**Work instructions:** Please quote exactly the lines below from the line containing "assistance with commands" to the line containing "We hope to make", both lines included, and nothing else.

[Stored data]
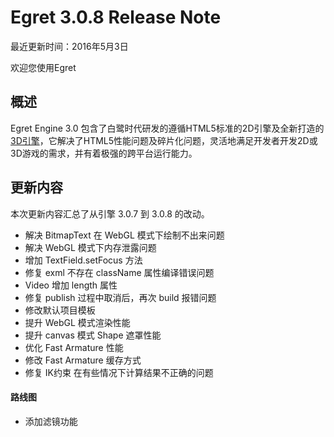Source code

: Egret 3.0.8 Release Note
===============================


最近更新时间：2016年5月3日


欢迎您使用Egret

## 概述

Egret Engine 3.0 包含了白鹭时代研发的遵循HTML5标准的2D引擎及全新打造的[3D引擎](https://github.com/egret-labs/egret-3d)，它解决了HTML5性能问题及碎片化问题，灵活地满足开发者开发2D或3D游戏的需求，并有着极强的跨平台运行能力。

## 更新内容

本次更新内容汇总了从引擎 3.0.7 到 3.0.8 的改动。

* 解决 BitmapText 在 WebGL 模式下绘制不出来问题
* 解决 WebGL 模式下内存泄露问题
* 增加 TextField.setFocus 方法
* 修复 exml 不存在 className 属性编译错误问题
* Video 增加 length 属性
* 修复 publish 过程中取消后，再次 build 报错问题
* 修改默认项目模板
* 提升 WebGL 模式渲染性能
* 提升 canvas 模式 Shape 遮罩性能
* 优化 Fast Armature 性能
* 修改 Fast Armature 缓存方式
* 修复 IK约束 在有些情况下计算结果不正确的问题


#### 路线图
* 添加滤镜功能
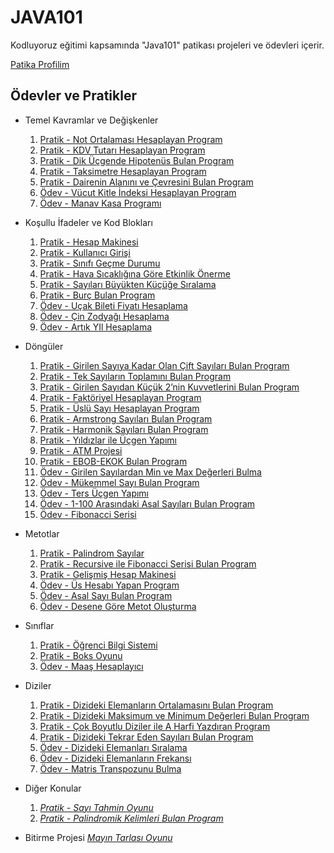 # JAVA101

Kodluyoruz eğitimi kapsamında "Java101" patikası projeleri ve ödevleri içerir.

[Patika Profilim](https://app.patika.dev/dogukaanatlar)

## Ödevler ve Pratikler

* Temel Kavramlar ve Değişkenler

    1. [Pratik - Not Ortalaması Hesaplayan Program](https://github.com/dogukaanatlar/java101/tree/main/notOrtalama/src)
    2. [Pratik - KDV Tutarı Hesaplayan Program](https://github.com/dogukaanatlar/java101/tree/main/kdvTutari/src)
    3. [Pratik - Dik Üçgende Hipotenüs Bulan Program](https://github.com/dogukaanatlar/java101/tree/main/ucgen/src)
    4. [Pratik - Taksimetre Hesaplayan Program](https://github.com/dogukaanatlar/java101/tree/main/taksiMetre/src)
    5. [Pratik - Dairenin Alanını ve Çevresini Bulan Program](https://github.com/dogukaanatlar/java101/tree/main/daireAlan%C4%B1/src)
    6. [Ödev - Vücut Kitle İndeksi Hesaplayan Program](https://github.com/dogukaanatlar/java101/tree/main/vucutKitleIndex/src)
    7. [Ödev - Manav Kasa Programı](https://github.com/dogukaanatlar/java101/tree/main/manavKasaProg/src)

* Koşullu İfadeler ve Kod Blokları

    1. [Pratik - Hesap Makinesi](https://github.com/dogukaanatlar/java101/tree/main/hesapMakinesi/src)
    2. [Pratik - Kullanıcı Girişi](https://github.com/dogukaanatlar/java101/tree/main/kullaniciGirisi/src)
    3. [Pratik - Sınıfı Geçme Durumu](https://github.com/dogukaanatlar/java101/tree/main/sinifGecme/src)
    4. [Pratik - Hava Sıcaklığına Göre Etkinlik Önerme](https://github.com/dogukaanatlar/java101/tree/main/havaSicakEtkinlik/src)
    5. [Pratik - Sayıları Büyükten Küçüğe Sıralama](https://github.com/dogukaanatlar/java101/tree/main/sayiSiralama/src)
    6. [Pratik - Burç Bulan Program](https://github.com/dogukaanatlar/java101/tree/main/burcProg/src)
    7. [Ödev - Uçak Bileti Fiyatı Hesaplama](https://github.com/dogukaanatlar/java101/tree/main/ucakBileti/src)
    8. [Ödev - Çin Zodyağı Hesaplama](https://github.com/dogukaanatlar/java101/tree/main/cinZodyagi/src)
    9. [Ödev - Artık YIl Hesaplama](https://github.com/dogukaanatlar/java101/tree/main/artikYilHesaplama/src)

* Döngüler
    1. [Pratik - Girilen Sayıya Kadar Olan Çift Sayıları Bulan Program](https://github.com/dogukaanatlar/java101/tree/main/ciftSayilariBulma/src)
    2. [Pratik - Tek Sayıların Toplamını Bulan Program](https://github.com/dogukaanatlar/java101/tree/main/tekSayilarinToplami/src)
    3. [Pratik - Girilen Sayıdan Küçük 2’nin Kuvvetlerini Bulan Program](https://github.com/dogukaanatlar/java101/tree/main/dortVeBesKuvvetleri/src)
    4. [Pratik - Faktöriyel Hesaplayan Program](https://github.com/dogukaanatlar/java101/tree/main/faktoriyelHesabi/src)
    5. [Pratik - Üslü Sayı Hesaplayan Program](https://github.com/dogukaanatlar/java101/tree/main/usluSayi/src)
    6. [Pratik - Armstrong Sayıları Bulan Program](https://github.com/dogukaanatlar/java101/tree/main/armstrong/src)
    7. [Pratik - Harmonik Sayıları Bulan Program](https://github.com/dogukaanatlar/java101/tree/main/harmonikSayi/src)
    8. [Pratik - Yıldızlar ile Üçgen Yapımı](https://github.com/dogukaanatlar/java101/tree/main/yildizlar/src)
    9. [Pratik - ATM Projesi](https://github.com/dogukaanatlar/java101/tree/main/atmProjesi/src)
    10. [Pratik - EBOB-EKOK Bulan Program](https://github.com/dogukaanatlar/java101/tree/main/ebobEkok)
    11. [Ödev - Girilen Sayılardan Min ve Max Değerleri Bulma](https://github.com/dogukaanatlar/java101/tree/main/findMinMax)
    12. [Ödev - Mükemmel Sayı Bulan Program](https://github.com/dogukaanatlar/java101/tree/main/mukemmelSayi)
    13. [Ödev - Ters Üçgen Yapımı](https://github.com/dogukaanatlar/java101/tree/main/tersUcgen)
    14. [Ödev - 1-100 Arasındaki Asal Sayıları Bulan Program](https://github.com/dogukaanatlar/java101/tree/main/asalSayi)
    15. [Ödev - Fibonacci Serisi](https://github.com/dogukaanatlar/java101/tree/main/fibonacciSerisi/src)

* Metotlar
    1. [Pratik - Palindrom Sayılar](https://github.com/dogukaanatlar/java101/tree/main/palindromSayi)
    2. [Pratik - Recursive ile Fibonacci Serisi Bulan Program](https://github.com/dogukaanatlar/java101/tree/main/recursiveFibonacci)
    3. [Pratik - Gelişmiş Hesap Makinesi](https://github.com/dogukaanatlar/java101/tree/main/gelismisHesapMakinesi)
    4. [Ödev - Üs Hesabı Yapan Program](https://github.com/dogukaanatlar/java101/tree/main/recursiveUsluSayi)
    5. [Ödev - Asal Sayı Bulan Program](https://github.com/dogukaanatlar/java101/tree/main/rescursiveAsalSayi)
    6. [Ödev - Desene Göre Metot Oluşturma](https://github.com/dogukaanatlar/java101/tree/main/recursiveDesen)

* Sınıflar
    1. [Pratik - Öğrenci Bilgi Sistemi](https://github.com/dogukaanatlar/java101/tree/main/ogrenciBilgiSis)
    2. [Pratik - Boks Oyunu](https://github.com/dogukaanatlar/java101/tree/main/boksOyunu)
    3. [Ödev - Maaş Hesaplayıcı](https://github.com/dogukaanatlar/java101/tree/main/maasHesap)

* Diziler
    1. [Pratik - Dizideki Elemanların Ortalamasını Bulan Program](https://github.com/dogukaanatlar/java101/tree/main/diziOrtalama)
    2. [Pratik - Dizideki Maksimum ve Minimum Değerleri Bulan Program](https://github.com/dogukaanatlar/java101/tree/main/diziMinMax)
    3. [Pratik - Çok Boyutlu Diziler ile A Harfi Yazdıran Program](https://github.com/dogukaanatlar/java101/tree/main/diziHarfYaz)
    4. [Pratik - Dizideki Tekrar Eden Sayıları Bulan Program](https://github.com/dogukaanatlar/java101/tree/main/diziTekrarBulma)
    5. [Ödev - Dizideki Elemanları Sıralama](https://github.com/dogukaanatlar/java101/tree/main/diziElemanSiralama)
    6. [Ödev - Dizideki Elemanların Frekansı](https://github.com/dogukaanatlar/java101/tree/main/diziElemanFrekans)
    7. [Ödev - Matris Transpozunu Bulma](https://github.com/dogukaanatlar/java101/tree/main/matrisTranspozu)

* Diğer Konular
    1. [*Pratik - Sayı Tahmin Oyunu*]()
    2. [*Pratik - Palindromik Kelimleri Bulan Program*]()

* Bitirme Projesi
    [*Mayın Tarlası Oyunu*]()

* * *

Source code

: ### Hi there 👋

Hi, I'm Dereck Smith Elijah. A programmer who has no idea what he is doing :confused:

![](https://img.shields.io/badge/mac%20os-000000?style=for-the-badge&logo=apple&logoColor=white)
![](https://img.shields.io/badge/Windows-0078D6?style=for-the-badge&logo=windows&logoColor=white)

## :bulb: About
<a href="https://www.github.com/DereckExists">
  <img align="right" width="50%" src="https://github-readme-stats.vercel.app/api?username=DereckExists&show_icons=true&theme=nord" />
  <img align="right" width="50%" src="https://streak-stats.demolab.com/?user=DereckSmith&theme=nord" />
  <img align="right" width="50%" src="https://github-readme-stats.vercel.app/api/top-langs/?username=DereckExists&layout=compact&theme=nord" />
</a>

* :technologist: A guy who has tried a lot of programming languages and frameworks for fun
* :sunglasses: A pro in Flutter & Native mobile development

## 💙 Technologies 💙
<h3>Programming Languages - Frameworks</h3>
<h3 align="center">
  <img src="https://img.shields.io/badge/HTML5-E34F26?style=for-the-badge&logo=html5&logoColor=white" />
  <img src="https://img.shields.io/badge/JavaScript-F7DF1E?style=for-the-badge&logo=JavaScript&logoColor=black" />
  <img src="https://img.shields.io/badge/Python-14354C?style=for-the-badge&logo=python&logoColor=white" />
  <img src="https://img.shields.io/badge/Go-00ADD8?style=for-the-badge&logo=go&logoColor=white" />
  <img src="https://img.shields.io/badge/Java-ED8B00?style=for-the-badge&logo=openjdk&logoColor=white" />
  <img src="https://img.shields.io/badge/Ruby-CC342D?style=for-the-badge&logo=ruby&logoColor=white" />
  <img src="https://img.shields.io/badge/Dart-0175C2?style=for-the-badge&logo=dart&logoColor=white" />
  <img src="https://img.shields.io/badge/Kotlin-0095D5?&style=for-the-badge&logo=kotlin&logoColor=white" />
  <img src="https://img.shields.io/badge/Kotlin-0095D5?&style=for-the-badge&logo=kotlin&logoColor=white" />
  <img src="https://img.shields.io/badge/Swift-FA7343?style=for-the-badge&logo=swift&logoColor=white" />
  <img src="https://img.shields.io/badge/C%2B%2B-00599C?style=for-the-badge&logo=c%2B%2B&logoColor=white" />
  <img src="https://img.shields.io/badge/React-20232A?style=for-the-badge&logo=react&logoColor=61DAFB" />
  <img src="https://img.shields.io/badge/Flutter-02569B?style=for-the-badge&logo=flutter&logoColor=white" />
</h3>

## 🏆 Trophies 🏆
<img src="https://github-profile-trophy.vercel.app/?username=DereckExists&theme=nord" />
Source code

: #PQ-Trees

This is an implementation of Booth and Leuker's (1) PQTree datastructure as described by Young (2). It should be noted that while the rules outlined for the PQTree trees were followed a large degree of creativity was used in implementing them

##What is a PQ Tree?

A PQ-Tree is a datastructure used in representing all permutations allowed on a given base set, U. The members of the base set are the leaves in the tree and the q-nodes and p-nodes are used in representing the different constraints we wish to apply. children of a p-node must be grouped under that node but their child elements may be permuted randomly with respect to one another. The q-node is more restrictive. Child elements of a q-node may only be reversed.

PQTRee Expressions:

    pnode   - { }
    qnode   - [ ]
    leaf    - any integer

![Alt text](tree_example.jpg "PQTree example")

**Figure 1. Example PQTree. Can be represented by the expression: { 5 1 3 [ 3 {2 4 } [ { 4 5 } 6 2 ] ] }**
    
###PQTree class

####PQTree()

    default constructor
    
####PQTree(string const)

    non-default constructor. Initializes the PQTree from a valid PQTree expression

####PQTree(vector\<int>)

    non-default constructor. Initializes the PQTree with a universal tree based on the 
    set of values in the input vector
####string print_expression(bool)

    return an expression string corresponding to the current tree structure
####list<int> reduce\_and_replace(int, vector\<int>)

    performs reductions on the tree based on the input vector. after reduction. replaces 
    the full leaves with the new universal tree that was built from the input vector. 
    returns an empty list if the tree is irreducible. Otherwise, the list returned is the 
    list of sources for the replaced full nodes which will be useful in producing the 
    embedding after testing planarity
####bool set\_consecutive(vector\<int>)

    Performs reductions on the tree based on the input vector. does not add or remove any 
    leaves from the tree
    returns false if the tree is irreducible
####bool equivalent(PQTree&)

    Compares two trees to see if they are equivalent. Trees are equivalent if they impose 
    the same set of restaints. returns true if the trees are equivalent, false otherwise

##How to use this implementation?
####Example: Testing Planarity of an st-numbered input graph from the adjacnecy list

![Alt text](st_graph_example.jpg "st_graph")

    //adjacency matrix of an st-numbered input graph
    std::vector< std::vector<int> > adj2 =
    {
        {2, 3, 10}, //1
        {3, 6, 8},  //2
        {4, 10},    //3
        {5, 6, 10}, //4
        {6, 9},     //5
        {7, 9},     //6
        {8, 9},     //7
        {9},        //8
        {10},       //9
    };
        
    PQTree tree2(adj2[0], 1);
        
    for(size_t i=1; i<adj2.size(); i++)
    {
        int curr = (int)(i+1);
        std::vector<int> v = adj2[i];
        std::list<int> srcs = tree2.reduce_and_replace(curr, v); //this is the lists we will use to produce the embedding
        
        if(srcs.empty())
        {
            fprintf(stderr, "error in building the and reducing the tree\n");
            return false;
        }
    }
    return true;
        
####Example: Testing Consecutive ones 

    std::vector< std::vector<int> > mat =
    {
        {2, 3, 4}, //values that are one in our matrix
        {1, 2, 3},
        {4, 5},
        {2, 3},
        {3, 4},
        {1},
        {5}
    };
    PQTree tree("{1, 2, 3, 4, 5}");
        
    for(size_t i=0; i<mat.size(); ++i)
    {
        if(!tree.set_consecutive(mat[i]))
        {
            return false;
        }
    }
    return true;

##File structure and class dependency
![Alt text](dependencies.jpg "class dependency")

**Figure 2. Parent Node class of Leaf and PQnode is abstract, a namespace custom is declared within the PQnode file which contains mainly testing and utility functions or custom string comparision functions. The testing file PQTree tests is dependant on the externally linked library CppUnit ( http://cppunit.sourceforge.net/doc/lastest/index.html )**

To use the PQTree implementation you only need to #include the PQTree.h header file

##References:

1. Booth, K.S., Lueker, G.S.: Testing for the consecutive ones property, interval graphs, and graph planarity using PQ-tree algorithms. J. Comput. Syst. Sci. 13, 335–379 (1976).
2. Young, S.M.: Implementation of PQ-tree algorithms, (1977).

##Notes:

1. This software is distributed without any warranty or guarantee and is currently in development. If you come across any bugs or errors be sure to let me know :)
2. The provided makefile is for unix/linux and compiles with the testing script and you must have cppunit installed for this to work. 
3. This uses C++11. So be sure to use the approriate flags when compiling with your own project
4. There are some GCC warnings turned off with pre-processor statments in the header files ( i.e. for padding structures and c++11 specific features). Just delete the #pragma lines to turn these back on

==

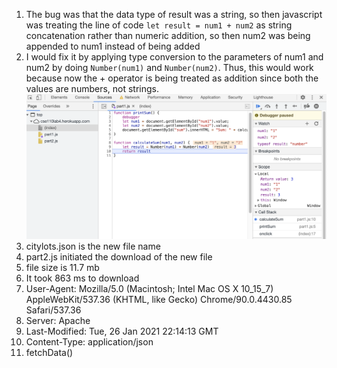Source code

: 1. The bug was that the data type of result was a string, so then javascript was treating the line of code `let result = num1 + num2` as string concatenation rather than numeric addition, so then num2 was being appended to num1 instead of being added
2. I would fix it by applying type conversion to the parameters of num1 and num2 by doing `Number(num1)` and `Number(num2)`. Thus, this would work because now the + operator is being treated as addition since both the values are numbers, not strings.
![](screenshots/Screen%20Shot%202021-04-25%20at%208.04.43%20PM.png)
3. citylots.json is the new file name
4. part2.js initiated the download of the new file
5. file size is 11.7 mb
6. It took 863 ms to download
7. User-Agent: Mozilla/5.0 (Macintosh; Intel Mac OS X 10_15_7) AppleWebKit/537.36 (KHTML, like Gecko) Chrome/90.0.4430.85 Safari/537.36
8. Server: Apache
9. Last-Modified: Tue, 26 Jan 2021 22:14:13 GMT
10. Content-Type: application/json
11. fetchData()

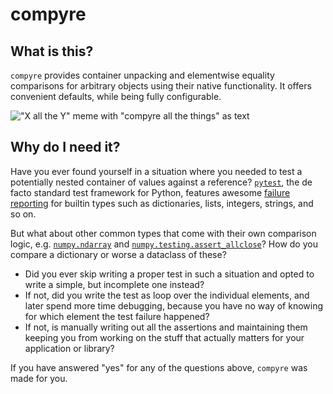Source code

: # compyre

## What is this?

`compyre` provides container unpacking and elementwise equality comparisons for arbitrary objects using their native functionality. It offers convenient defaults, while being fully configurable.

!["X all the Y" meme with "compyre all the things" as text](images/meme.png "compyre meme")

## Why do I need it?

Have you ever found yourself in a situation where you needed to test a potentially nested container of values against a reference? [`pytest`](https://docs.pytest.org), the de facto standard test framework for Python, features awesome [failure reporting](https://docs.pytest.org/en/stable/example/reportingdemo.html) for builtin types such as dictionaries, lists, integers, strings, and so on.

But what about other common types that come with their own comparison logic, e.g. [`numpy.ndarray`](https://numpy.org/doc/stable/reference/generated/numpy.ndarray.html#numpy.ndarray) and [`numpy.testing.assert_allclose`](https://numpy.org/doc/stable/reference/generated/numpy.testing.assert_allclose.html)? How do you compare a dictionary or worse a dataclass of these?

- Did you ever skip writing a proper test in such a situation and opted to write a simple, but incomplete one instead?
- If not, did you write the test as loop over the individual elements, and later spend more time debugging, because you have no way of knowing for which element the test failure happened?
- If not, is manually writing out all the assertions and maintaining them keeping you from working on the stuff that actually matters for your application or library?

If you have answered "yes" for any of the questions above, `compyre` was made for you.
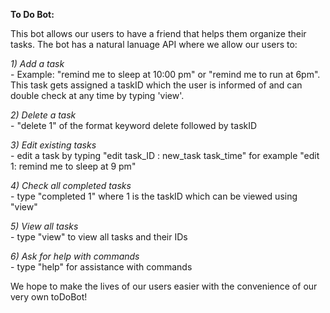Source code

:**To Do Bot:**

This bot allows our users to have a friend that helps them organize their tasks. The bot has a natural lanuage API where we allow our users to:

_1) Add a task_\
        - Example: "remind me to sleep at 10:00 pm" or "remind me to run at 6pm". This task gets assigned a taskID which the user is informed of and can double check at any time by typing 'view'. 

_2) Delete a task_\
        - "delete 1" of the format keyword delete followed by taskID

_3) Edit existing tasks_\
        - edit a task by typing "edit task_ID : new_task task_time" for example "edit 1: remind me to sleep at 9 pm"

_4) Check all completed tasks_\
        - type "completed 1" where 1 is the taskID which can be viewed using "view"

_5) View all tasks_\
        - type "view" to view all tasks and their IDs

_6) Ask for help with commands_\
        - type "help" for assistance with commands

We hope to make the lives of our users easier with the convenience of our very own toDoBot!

**Result below:**
        - type "help" for assistance with commands

We hope to make the lives of our users easier with the convenience of our very own toDoBot!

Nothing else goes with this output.